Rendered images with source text
——————————
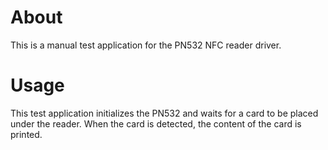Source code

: # About
This is a manual test application for the PN532 NFC reader driver.

# Usage
This test application initializes the PN532 and waits for a card to be placed
under the reader. When the card is detected, the content of the card is 
printed.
——————————
• [ASSIGNED TASK]: Where does "application" appear in the records above? Copy every line that has it.

• [EXERCISE RESPONSE]:
This is a manual test application for the PN532 NFC reader driver.
This test application initializes the PN532 and waits for a card to be placed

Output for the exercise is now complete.